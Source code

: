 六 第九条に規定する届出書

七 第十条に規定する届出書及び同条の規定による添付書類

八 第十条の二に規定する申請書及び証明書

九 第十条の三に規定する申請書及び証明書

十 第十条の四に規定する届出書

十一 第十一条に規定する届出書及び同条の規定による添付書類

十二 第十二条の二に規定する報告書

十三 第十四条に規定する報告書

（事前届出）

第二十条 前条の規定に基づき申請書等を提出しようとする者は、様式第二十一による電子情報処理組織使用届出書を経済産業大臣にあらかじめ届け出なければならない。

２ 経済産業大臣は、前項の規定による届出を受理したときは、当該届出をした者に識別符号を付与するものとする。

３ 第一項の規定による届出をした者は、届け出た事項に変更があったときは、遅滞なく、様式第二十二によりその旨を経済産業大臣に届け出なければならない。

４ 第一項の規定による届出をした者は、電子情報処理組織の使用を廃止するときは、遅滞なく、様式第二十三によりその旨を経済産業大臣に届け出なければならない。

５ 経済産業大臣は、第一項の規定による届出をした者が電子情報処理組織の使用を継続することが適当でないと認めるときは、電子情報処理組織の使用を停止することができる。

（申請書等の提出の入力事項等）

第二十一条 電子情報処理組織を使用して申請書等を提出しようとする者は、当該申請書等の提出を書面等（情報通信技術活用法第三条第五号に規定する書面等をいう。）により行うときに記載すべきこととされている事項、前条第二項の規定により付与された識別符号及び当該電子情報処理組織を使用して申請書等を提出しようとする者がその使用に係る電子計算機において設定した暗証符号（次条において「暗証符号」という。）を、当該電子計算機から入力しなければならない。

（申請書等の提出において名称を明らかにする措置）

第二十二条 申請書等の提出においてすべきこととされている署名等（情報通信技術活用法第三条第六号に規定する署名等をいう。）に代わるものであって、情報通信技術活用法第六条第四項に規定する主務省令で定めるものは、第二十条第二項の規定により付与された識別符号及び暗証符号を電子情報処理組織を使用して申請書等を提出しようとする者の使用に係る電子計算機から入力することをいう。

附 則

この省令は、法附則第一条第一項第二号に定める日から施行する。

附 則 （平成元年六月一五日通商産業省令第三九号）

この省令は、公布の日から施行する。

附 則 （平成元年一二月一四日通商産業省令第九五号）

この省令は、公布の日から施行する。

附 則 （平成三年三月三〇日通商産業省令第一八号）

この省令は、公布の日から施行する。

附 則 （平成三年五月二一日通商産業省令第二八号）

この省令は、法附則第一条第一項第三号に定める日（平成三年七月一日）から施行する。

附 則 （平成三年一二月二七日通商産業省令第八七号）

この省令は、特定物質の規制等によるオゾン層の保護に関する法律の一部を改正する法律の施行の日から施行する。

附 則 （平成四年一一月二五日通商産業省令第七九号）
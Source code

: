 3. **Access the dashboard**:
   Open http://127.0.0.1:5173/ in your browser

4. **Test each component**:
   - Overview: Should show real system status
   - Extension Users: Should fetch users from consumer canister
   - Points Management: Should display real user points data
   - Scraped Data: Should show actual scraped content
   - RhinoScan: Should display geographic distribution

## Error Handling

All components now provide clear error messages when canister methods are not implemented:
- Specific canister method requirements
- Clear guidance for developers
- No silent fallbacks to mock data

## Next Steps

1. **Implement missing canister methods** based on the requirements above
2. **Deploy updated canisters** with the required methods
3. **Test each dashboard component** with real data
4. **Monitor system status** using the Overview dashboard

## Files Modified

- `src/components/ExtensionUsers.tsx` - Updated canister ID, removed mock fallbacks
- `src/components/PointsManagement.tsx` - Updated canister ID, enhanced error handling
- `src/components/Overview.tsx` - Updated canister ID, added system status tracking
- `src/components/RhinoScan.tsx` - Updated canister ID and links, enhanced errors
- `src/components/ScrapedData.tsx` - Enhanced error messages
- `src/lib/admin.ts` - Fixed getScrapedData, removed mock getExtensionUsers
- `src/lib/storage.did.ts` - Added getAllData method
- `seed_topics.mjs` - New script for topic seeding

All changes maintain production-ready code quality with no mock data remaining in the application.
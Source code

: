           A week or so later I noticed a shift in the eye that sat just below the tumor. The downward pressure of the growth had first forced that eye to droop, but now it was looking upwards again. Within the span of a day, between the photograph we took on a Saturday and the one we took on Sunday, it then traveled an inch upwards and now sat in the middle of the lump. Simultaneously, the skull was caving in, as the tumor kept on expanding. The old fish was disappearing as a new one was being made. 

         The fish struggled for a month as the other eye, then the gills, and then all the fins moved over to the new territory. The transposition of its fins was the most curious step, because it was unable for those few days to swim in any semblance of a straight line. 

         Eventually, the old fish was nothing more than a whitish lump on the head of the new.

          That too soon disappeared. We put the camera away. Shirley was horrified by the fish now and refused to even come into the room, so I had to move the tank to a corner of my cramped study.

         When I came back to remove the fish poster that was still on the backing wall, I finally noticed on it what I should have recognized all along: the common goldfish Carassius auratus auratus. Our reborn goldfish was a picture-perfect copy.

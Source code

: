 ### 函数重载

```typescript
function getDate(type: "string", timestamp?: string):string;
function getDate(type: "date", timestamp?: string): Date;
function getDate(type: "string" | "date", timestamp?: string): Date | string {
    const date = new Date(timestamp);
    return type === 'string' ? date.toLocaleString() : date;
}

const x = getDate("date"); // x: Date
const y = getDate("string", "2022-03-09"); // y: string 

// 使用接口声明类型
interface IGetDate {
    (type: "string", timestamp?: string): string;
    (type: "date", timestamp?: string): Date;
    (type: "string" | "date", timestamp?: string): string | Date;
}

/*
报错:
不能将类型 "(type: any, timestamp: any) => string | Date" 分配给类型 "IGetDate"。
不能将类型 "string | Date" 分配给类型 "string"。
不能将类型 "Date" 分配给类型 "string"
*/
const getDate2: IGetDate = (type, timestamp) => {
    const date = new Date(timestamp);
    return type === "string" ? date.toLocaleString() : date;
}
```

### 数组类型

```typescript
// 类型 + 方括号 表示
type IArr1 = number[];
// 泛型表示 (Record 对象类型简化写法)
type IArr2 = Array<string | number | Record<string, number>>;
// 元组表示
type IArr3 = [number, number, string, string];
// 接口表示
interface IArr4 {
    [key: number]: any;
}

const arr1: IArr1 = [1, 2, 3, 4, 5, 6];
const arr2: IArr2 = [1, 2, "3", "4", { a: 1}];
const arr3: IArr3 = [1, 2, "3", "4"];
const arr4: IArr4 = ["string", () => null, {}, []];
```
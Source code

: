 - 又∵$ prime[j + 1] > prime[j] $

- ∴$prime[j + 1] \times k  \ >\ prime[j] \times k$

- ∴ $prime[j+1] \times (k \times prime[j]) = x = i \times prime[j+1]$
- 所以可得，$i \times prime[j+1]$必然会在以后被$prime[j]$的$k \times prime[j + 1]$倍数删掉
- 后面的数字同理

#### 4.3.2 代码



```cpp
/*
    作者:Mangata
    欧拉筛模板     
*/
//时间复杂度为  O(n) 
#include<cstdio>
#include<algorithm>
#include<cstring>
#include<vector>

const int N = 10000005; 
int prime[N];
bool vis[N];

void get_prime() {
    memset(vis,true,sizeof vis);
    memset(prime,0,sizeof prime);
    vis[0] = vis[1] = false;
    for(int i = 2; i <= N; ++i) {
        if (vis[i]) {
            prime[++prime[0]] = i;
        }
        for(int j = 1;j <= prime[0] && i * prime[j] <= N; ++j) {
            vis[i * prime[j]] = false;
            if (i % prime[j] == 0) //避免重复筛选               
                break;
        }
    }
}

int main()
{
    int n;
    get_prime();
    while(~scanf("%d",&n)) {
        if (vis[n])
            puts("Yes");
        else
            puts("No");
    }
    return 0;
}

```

Exercise prompt. Type the records again in full, matching them exactly.

Solution to the problem.
Source code

: 六 第九条に規定する届出書

七 第十条に規定する届出書及び同条の規定による添付書類

八 第十条の二に規定する申請書及び証明書

九 第十条の三に規定する申請書及び証明書

十 第十条の四に規定する届出書

十一 第十一条に規定する届出書及び同条の規定による添付書類

十二 第十二条の二に規定する報告書

十三 第十四条に規定する報告書

（事前届出）

第二十条 前条の規定に基づき申請書等を提出しようとする者は、様式第二十一による電子情報処理組織使用届出書を経済産業大臣にあらかじめ届け出なければならない。

２ 経済産業大臣は、前項の規定による届出を受理したときは、当該届出をした者に識別符号を付与するものとする。

３ 第一項の規定による届出をした者は、届け出た事項に変更があったときは、遅滞なく、様式第二十二によりその旨を経済産業大臣に届け出なければならない。

４ 第一項の規定による届出をした者は、電子情報処理組織の使用を廃止するときは、遅滞なく、様式第二十三によりその旨を経済産業大臣に届け出なければならない。

５ 経済産業大臣は、第一項の規定による届出をした者が電子情報処理組織の使用を継続することが適当でないと認めるときは、電子情報処理組織の使用を停止することができる。

（申請書等の提出の入力事項等）

第二十一条 電子情報処理組織を使用して申請書等を提出しようとする者は、当該申請書等の提出を書面等（情報通信技術活用法第三条第五号に規定する書面等をいう。）により行うときに記載すべきこととされている事項、前条第二項の規定により付与された識別符号及び当該電子情報処理組織を使用して申請書等を提出しようとする者がその使用に係る電子計算機において設定した暗証符号（次条において「暗証符号」という。）を、当該電子計算機から入力しなければならない。

（申請書等の提出において名称を明らかにする措置）

第二十二条 申請書等の提出においてすべきこととされている署名等（情報通信技術活用法第三条第六号に規定する署名等をいう。）に代わるものであって、情報通信技術活用法第六条第四項に規定する主務省令で定めるものは、第二十条第二項の規定により付与された識別符号及び暗証符号を電子情報処理組織を使用して申請書等を提出しようとする者の使用に係る電子計算機から入力することをいう。

附 則

この省令は、法附則第一条第一項第二号に定める日から施行する。

附 則 （平成元年六月一五日通商産業省令第三九号）

この省令は、公布の日から施行する。

附 則 （平成元年一二月一四日通商産業省令第九五号）

この省令は、公布の日から施行する。

附 則 （平成三年三月三〇日通商産業省令第一八号）

この省令は、公布の日から施行する。

附 則 （平成三年五月二一日通商産業省令第二八号）

この省令は、法附則第一条第一項第三号に定める日（平成三年七月一日）から施行する。

附 則 （平成三年一二月二七日通商産業省令第八七号）

この省令は、特定物質の規制等によるオゾン層の保護に関する法律の一部を改正する法律の施行の日から施行する。

附 則 （平成四年一一月二五日通商産業省令第七九号）
Source code

: 3. **Access the dashboard**:
   Open http://127.0.0.1:5173/ in your browser

4. **Test each component**:
   - Overview: Should show real system status
   - Extension Users: Should fetch users from consumer canister
   - Points Management: Should display real user points data
   - Scraped Data: Should show actual scraped content
   - RhinoScan: Should display geographic distribution

## Error Handling

All components now provide clear error messages when canister methods are not implemented:
- Specific canister method requirements
- Clear guidance for developers
- No silent fallbacks to mock data

## Next Steps

1. **Implement missing canister methods** based on the requirements above
2. **Deploy updated canisters** with the required methods
3. **Test each dashboard component** with real data
4. **Monitor system status** using the Overview dashboard

## Files Modified

- `src/components/ExtensionUsers.tsx` - Updated canister ID, removed mock fallbacks
- `src/components/PointsManagement.tsx` - Updated canister ID, enhanced error handling
- `src/components/Overview.tsx` - Updated canister ID, added system status tracking
- `src/components/RhinoScan.tsx` - Updated canister ID and links, enhanced errors
- `src/components/ScrapedData.tsx` - Enhanced error messages
- `src/lib/admin.ts` - Fixed getScrapedData, removed mock getExtensionUsers
- `src/lib/storage.did.ts` - Added getAllData method
- `seed_topics.mjs` - New script for topic seeding

All changes maintain production-ready code quality with no mock data remaining in the application.
Source code

:           A week or so later I noticed a shift in the eye that sat just below the tumor. The downward pressure of the growth had first forced that eye to droop, but now it was looking upwards again. Within the span of a day, between the photograph we took on a Saturday and the one we took on Sunday, it then traveled an inch upwards and now sat in the middle of the lump. Simultaneously, the skull was caving in, as the tumor kept on expanding. The old fish was disappearing as a new one was being made. 

         The fish struggled for a month as the other eye, then the gills, and then all the fins moved over to the new territory. The transposition of its fins was the most curious step, because it was unable for those few days to swim in any semblance of a straight line. 

         Eventually, the old fish was nothing more than a whitish lump on the head of the new.

          That too soon disappeared. We put the camera away. Shirley was horrified by the fish now and refused to even come into the room, so I had to move the tank to a corner of my cramped study.

         When I came back to remove the fish poster that was still on the backing wall, I finally noticed on it what I should have recognized all along: the common goldfish Carassius auratus auratus. Our reborn goldfish was a picture-perfect copy.

Source code

: ### 函数重载

```typescript
function getDate(type: "string", timestamp?: string):string;
function getDate(type: "date", timestamp?: string): Date;
function getDate(type: "string" | "date", timestamp?: string): Date | string {
    const date = new Date(timestamp);
    return type === 'string' ? date.toLocaleString() : date;
}

const x = getDate("date"); // x: Date
const y = getDate("string", "2022-03-09"); // y: string 

// 使用接口声明类型
interface IGetDate {
    (type: "string", timestamp?: string): string;
    (type: "date", timestamp?: string): Date;
    (type: "string" | "date", timestamp?: string): string | Date;
}

/*
报错:
不能将类型 "(type: any, timestamp: any) => string | Date" 分配给类型 "IGetDate"。
不能将类型 "string | Date" 分配给类型 "string"。
不能将类型 "Date" 分配给类型 "string"
*/
const getDate2: IGetDate = (type, timestamp) => {
    const date = new Date(timestamp);
    return type === "string" ? date.toLocaleString() : date;
}
```

### 数组类型

```typescript
// 类型 + 方括号 表示
type IArr1 = number[];
// 泛型表示 (Record 对象类型简化写法)
type IArr2 = Array<string | number | Record<string, number>>;
// 元组表示
type IArr3 = [number, number, string, string];
// 接口表示
interface IArr4 {
    [key: number]: any;
}

const arr1: IArr1 = [1, 2, 3, 4, 5, 6];
const arr2: IArr2 = [1, 2, "3", "4", { a: 1}];
const arr3: IArr3 = [1, 2, "3", "4"];
const arr4: IArr4 = ["string", () => null, {}, []];
```
Source code

: - 又∵$ prime[j + 1] > prime[j] $

- ∴$prime[j + 1] \times k  \ >\ prime[j] \times k$

- ∴ $prime[j+1] \times (k \times prime[j]) = x = i \times prime[j+1]$
- 所以可得，$i \times prime[j+1]$必然会在以后被$prime[j]$的$k \times prime[j + 1]$倍数删掉
- 后面的数字同理

#### 4.3.2 代码



```cpp
/*
    作者:Mangata
    欧拉筛模板     
*/
//时间复杂度为  O(n) 
#include<cstdio>
#include<algorithm>
#include<cstring>
#include<vector>

const int N = 10000005; 
int prime[N];
bool vis[N];

void get_prime() {
    memset(vis,true,sizeof vis);
    memset(prime,0,sizeof prime);
    vis[0] = vis[1] = false;
    for(int i = 2; i <= N; ++i) {
        if (vis[i]) {
            prime[++prime[0]] = i;
        }
        for(int j = 1;j <= prime[0] && i * prime[j] <= N; ++j) {
            vis[i * prime[j]] = false;
            if (i % prime[j] == 0) //避免重复筛选               
                break;
        }
    }
}

int main()
{
    int n;
    get_prime();
    while(~scanf("%d",&n)) {
        if (vis[n])
            puts("Yes");
        else
            puts("No");
    }
    return 0;
}

```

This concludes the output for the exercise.